Pour moi, c’était surtout le « plus grand comptoir européen de jazz » que je pouvais trouver. J’y ai découvert Erik Truffaz, avec l’album « The Dawn » en collaboration avec le rappeur Nya. Leur « show case » m’avait tellement emballée que j’étais allée les écouter encore au « Sunset » par la suite.
Je me souviens aussi des concerts de Steve Coleman, André Ceccarelli, Richard Galliano… sur la scène, quasiment « à ciel ouvert » de l’immense Virgin Megastore. Des concerts que, grâce à la diffusion interne, tu pouvais entendre dans tout le magasin.
Tout ça a fait grandir ma culture musicale.
M.M. : C’est encore le jazz qui va s’inviter… à ton mariage !
M.A. : Oui, c’est vrai. Le pianiste de jazz Armel Dupas – qui est nantais– est venu assurer la musique en cette belle journée. Son album « Upriver » est un de mes albums préférés.
Armel s’est aussi produit avec Sandra N’Kaké, une artiste extraordinaire qui a remporté la Victoire du Jazz en 2012 pour son album « Nothing for Granted ». J’ai rencontré Sandra, aussi comédienne, au Festival de Cannes.
M.M. : J’aimerais quand même qu’on dise un mot de ta facette « cinéma »…
M.A. : Mon oncle est le comédien Florant, qui a fait partie de la Ligue d’Improvisation, et qui a appris l’art du mime au Canada avec Marcel Marceau. Je reste une très grande fan de tout ce qu’il a pu réaliser dans son art.

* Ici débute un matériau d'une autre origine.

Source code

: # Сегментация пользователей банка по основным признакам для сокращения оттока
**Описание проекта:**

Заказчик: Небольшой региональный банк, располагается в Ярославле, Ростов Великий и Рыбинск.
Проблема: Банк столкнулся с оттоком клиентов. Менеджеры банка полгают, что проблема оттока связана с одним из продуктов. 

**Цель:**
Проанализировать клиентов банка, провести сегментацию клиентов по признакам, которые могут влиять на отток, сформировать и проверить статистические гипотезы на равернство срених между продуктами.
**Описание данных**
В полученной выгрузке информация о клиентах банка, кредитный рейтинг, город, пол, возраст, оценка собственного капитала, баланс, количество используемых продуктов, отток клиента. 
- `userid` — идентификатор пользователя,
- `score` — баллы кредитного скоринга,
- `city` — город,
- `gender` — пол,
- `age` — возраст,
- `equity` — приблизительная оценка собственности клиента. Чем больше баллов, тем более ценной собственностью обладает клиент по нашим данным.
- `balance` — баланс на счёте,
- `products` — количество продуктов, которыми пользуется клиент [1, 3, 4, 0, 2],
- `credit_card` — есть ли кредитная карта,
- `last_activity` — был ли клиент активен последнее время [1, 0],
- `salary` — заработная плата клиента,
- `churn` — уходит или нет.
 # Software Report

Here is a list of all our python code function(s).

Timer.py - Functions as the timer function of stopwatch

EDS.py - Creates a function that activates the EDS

En ce qui me concerne, j’ai eu la chance de tourner avec plein de gens. Le film « Promotion canapé » – qui avait été écrit à la base pour Coluche – m’a fait côtoyer Zabou Breitman, Thierry Lhermitte, Grace de Capitani, Claude Rich.
J’ai beaucoup aimé jouer dans « Le Rocher d’Acapulco » du Nantais Laurent Tuel (décidément!) en 1995, et puis deux ans plus tard dans le film de Sébastien Lifshitz « Les Corps ouverts », qui a reçu le prix Jean Vigo. Et, dans ce film, j’ai pu renouer avec le chant !
Et puis, je vais te citer aussi le film « Sagan », de Diane Kurys qui a connu une version longue pour la télévision.
M.M. : Et au théâtre ?
M.A. : J’ai monté un projet autour de la poétesse Mireille Havet, amie de Jean Cocteau et de Guillaume Apollinaire, qui a brûlé sa vie dans les drogues. Son journal intime a été retrouvé par hasard dans les années quatre-vingt-dix. Et a été réédité par Claire Paulhan dont les éditions sont de véritables objets d’art.
Ce journal, j’ai souhaité l’adapter en compagnie du grand metteur en scène Gabriel Garran, qui a lui-même connu la seconde Guerre Mondiale, ce qui est très important quant à la restitution sur scène d’un certain état d’esprit lié à l’histoire de Mireille Havet, enfant de la 1ère guerre mondiale.
Mireille Havet est pour moi l’objet d’un second projet, à l’écriture en ce moment. Toujours sur sa vie. Le jazz y revient, d’un certain côté. Car Mireille était une habituée du club de jazz « Le Bœuf sur le toit », à Paris.
La boucle est bouclée…
Propos recueillis le mardi 14 juillet 2020.
Cet article, on l’aura compris, ne donne pas la parole à une musicienne de jazz comme celles qui se sont déjà succédées dans ces colonnes. Mais, à l’instar des responsables de festivals jazz qui n’ont pas fait forcément carrière non plus, je trouvais intéressant de recueillir le témoignage d’une artiste chez qui cette musique tient tout de même une belle place.
Margot, tu présentes une carte de visite impressionnante (à découvrir sur www.margotabascal.com) et échanger avec toi a été un véritable bonheur. Évidemment, on suivra ta production cinématographique, mais, qui sait ?, peut-être aura-t-on la joie de t’écouter sur scène un jour ?
En tout cas, merci pour ce moment partagé.